Historically, when it comes to generating long-term gains, refining has been one of the energy sector’s least profitable industries for investors. At its most basic level, refining involves boiling crude oil in order to produce petroleum products such as gasoline, diesel fuel, jet fuel, home heating oil and even asphalt. However, over the past few years market dynamics have changed and refiners are able to achieve profit margins above their historical norms. These changes have allowed investors with a long-term view to generate profits by holding shares of refiners and chemical companies, as well as other businesses that facilitate the transfer of oil around the U.S. (Currently the Jones Act prohibits U.S. companies from exporting crude oil; petroleum products may be exported.)
The rise in unconventional oil and natural gas production (oil and natural gas produced through other means than drilling a vertical well) has resulted in fundamental changes to the refining industry. U.S.-based companies have been the biggest beneficiaries. Natural gas is an important input in the refining process. Its relative abundance in the U.S. lowers production costs. In addition, since crude oil cannot be exported, many U.S. refiners have access to oil that is priced at a discount to the oil price frequently quoted in financial media. In the long term, chemical companies should also benefit, as comparatively cheap prices for natural gas and natural gas liquids should lower their cost structure.
The U.S. is currently the world’s largest producer of petroleum products, and production levels are growing rapidly – up more than 50% since 2007. This is primarily because U.S. refiners have historically been able to process lower quality crudes than their global competitors. (It should be noted that crude prices may vary depending upon the oil’s quality and where it is produced.) While production is rising, consumption is falling, albeit modestly – down about 10% since the middle of the last decade. As a result, the U.S. has become the world’s largest exporter of petroleum products.

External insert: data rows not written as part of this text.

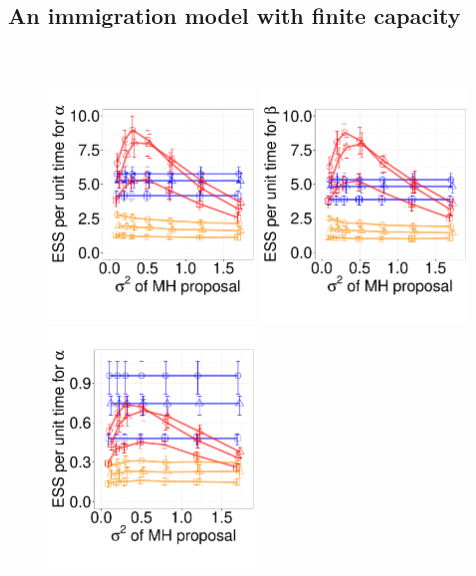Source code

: \subsection{An immigration model with finite capacity}\label{sec:immig}~
  \begin{figure}%
  \centering
  \begin{minipage}[hp]{0.69\linewidth}
  \centering
    \includegraphics [width=0.49\textwidth, angle=0]{figs/q_3_alpha.pdf}
    \includegraphics [width=0.49\textwidth, angle=0]{figs/q_3_beta.pdf}
    \vspace{-.1 in}
  \centering
    \includegraphics [width=0.49\textwidth, angle=0]{figs/q_10_alpha.pdf}

\end{minipage}
\end{figure}

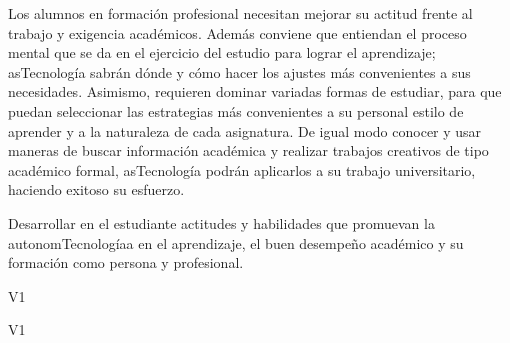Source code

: \begin{syllabus}


\begin{justification}
Los alumnos en formación profesional necesitan mejorar su actitud frente al trabajo y exigencia académicos. Además conviene que entiendan el proceso mental que se da en el ejercicio del estudio para lograr el aprendizaje; asTecnología  sabrán dónde y cómo hacer los ajustes más convenientes a sus necesidades. Asimismo, requieren dominar variadas formas de estudiar, para que puedan seleccionar las estrategias  más convenientes a su personal estilo de aprender y a la naturaleza de cada asignatura. De igual modo conocer y usar  maneras de buscar información académica y realizar trabajos creativos de tipo académico formal, asTecnología podrán  aplicarlos a su trabajo universitario, haciendo exitoso su esfuerzo.
\end{justification}

\begin{goals}
\item Desarrollar en el estudiante actitudes y habilidades que promuevan la autonomTecnologíaa en el aprendizaje, el buen desempeño académico y su formación como persona y profesional.
\end{goals}

\begin{outcomes}{V1}
    \item {}
    \item {}
    \item {}
\end{outcomes}

\begin{competences}{V1}
    \item {}
    \item {}
\end{competences}


\end{syllabus}
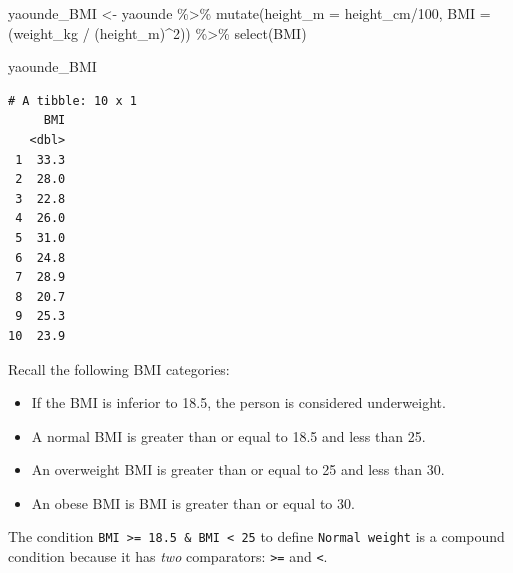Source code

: \documentclass[
  letterpaper,
  DIV=11,
  numbers=noendperiod]{scrreprt}
\newenvironment{Shaded}{\begin{snugshade}}{\end{snugshade}}
\newcommand{\AttributeTok}[1]{\textcolor[rgb]{0.40,0.45,0.13}{#1}}
\newcommand{\DecValTok}[1]{\textcolor[rgb]{0.68,0.00,0.00}{#1}}
\newcommand{\FunctionTok}[1]{\textcolor[rgb]{0.28,0.35,0.67}{#1}}
\newcommand{\NormalTok}[1]{\textcolor[rgb]{0.00,0.23,0.31}{#1}}
\newcommand{\OtherTok}[1]{\textcolor[rgb]{0.00,0.23,0.31}{#1}}
\newcommand{\SpecialCharTok}[1]{\textcolor[rgb]{0.37,0.37,0.37}{#1}}
\begin{document}
\begin{Shaded}
\begin{Highlighting}[]
\NormalTok{yaounde\_BMI }\OtherTok{\textless{}{-}}
\NormalTok{  yaounde }\SpecialCharTok{\%\textgreater{}\%}
  \FunctionTok{mutate}\NormalTok{(}\AttributeTok{height\_m =}\NormalTok{ height\_cm}\SpecialCharTok{/}\DecValTok{100}\NormalTok{,}
         \AttributeTok{BMI =}\NormalTok{ (weight\_kg }\SpecialCharTok{/}\NormalTok{ (height\_m)}\SpecialCharTok{\^{}}\DecValTok{2}\NormalTok{)) }\SpecialCharTok{\%\textgreater{}\%}
  \FunctionTok{select}\NormalTok{(BMI)}

\NormalTok{yaounde\_BMI}
\end{Highlighting}
\end{Shaded}

\begin{verbatim}
# A tibble: 10 x 1
     BMI
   <dbl>
 1  33.3
 2  28.0
 3  22.8
 4  26.0
 5  31.0
 6  24.8
 7  28.9
 8  20.7
 9  25.3
10  23.9
\end{verbatim}

Recall the following BMI categories:

\begin{itemize}
\item
  If the BMI is inferior to 18.5, the person is considered underweight.
\item
  A normal BMI is greater than or equal to 18.5 and less than 25.
\item
  An overweight BMI is greater than or equal to 25 and less than 30.
\item
  An obese BMI is BMI is greater than or equal to 30.
\end{itemize}

The condition
\texttt{BMI\ \textgreater{}=\ 18.5\ \&\ BMI\ \textless{}\ 25} to define
\texttt{Normal\ weight} is a compound condition because it has
\emph{two} comparators: \texttt{\textgreater{}=} and
\texttt{\textless{}}.
\end{document}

While the U.S. is producing more petroleum products, prices at the pump have generally trended higher. The market is global, which is supporting prices, particularly since prices outside the U.S. tend to be higher. At the same time, higher priced global crudes are generally used to set prices for gasoline and other crude oil derivatives.
While demand is slowly falling in developed nations such as the U.S., it is increasing in emerging markets like China, India and even Saudi Arabia. The day that emerging market demand surpasses that of developed nations does not seem far away.
As noted above, at BWFA we believe the market fundamentals for crude oil and natural gas have changed. We think refiners, chemical companies and businesses that help move crude oil around the U.S. can represent attractive investment opportunities. Our allocation to such businesses (as well as those that are finding and developing unconventional crude oil and natural gas) has increased, benefiting returns. We think this trend can continue.